Deporte y Meditación
Pregunta:
¿Cómo pueden combinarse el deporte y la meditación?
Sri Chinmoy: Nuestra filosofía no niega la vida externa ni la
vida interna. La mayor parte de los seres humanos niega la vida
interna. Sienten que la vida interna no es importante mientras puedan
existir sobre la tierra. Por otra parte, hay algunos que creen que la
vida externa no es necesaria. Sienten que lo mejor es retirarse a
las cuevas del Himalaya y llevar una vida de soledad, dado que la
vida externa es tan dolorosa y está tan llena de malentendidos.
Nosotros no creemos en vivir una vida de soledad ni una vida humana
ordinaria -la llamada vida moderna que depende de máquinas y no de la
realidad interna, el alma. Nosotros intentamos sintetizar y armonizar
la vida externa y la vida interna. La vida externa es como una hermosa
flor y la vida interna es su fragancia. Si no hay fragancia, no podemos
apreciar la flor. Por otro lado, si no hay flor, ¿cómo puede haber
fragancia? Así pues, la vida interna y la vida externa deben ir juntas.

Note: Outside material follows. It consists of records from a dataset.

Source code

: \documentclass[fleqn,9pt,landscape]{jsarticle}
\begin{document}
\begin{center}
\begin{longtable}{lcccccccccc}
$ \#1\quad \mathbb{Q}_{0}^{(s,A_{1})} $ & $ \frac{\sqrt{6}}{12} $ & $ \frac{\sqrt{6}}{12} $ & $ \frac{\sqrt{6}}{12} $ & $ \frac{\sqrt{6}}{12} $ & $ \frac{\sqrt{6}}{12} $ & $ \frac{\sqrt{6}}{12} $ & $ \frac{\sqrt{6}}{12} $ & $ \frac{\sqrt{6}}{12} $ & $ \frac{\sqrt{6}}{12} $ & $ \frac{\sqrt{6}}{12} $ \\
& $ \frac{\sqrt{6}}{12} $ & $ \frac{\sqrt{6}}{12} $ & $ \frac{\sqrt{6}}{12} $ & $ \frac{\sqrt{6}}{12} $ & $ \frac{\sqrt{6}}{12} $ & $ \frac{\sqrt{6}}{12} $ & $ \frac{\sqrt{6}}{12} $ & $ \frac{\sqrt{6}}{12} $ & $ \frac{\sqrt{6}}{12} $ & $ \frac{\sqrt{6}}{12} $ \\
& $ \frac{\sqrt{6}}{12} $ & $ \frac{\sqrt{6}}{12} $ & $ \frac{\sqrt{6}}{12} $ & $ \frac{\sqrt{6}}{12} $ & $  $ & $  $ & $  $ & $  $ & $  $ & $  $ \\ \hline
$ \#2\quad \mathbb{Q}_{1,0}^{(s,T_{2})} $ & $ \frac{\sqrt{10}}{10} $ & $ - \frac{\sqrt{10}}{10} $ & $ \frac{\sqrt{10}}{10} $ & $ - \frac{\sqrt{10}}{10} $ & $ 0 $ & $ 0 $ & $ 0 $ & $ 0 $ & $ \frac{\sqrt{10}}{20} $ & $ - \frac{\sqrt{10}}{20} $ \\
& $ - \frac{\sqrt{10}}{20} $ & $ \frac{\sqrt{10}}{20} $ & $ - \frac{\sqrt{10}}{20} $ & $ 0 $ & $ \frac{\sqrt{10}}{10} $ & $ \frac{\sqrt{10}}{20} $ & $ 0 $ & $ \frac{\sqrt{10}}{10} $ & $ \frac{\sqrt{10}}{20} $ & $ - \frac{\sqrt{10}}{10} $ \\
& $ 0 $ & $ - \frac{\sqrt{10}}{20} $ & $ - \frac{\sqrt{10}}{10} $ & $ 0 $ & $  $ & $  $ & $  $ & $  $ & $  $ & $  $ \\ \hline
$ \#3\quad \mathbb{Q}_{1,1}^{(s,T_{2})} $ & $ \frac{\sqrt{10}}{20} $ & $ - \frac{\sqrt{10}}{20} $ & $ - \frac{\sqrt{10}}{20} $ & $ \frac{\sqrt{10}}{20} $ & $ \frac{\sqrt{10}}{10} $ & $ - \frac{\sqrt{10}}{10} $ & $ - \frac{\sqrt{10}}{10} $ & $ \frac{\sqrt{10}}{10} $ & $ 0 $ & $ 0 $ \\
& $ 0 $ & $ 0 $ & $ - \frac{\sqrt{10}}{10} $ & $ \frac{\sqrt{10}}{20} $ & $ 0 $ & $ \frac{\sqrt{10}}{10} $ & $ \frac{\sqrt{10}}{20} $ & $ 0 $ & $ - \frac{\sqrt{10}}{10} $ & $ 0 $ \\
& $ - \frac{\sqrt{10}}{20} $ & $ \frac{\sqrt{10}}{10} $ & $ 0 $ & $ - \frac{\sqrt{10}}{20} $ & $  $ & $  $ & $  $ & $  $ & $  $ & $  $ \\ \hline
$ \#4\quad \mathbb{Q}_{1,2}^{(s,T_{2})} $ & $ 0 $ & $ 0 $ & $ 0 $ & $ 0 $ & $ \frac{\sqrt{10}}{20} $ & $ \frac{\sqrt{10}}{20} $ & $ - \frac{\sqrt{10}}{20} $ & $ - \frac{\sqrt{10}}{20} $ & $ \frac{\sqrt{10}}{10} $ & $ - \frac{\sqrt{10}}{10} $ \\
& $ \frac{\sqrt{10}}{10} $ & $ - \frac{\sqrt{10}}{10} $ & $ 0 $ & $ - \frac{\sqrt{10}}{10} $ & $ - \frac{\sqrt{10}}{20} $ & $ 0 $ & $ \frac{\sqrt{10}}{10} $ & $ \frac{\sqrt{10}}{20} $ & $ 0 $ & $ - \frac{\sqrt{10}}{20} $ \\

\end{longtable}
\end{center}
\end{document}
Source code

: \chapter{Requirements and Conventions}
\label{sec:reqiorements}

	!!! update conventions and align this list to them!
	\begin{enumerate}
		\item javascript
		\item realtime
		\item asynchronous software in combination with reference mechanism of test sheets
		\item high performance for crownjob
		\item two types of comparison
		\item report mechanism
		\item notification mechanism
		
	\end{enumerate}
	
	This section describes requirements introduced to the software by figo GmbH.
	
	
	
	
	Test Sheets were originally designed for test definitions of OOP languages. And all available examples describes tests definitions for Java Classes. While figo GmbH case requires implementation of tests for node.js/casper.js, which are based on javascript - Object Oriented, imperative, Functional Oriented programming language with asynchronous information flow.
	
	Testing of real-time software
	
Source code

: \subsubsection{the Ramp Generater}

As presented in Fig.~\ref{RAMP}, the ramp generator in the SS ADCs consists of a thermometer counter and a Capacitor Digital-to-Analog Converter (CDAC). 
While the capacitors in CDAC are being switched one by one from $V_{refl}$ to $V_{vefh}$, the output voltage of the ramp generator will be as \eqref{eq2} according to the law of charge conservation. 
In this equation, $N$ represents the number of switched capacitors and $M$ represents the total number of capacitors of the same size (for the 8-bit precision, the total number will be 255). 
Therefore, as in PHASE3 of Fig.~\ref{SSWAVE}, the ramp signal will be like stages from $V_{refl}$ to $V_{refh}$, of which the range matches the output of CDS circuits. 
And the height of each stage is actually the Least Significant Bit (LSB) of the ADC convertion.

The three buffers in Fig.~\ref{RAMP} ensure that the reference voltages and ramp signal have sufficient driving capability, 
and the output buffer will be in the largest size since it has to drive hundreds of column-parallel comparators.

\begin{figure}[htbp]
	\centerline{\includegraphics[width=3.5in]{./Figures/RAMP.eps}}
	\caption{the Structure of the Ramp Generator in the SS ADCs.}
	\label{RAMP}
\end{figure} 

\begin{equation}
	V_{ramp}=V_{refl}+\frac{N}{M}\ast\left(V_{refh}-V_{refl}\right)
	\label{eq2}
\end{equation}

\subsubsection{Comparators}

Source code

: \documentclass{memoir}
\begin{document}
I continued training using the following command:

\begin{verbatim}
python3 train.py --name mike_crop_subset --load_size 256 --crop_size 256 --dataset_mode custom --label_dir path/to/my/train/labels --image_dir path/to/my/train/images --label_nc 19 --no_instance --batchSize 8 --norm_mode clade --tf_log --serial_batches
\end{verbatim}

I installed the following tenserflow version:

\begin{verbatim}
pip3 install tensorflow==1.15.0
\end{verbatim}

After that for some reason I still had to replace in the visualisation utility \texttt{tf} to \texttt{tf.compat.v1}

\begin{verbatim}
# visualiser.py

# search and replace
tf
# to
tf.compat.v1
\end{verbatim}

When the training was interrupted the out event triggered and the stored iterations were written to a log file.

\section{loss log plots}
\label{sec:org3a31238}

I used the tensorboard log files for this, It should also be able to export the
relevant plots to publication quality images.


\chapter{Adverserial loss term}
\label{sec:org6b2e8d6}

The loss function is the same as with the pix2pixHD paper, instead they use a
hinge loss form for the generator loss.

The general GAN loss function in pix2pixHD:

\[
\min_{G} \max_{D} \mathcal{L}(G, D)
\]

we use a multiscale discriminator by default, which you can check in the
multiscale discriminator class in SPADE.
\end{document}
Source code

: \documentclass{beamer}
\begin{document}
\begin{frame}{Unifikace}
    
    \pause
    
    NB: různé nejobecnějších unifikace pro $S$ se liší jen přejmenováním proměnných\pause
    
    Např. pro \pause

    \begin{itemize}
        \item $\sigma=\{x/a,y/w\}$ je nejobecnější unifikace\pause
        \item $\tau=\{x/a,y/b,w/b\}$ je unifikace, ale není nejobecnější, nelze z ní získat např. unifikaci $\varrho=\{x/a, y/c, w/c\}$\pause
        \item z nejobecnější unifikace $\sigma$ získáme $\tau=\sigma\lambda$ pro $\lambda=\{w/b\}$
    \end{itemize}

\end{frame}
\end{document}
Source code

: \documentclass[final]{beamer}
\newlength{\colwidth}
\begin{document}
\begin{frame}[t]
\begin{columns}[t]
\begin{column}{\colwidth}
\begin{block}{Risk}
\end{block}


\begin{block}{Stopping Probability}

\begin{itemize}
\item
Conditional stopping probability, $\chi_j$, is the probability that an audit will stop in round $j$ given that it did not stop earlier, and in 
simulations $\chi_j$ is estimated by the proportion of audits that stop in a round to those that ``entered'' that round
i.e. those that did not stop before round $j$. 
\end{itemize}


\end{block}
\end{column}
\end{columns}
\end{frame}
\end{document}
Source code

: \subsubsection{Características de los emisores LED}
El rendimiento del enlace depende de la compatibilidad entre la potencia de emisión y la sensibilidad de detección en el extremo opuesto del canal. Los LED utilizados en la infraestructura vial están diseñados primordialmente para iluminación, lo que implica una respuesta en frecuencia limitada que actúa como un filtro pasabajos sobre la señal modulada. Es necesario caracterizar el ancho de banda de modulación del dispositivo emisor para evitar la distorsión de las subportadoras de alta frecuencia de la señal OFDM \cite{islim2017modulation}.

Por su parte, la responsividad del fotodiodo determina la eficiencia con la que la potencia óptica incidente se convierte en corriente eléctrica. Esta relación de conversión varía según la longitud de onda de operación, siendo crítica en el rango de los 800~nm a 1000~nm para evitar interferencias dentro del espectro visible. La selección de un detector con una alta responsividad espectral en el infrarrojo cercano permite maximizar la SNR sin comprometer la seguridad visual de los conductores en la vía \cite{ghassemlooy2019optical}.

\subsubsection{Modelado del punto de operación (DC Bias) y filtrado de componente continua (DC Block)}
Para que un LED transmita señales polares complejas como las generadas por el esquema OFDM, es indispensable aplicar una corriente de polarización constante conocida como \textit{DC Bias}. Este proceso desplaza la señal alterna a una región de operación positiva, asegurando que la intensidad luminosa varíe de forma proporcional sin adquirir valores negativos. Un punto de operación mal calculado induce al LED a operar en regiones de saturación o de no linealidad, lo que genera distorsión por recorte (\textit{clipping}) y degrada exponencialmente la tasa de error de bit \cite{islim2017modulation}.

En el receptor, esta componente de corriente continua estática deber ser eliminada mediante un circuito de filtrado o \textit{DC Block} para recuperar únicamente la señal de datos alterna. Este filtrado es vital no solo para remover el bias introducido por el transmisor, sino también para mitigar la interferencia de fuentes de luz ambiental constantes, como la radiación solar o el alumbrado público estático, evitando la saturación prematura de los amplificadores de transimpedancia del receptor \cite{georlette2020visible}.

El cuerpo es como un templo y el alma o la realidad interior es como
el altar dentro del cuerpo-templo. Si el templo no tiene un altar, no
podemos reconocer el templo. Además, si no mantenemos el templo en
buenas condiciones, ¿cómo podemos cuidar adecuadamente del altar?
Tenemos que mantener el cuerpo en forma, y para ello, correr ayuda
considerablemente. Si estamos en buena forma física, nos sentiremos más
inspirados para levantarnos temprano en la mañana para meditar. Cierto,
la inspiración para meditar viene de adentro, pero si estamos sanos,
será mucho más fácil levantarnos a las cinco o las seis para rezar y
meditar. De esta manera, la vida interna es ayudada por la vida
externa. Por otra parte, si estamos inspirados para levantarnos
temprano a meditar, entonces también seremos capaces de salir a correr.
Aquí vemos que la vida externa es ayudada por la vida interna.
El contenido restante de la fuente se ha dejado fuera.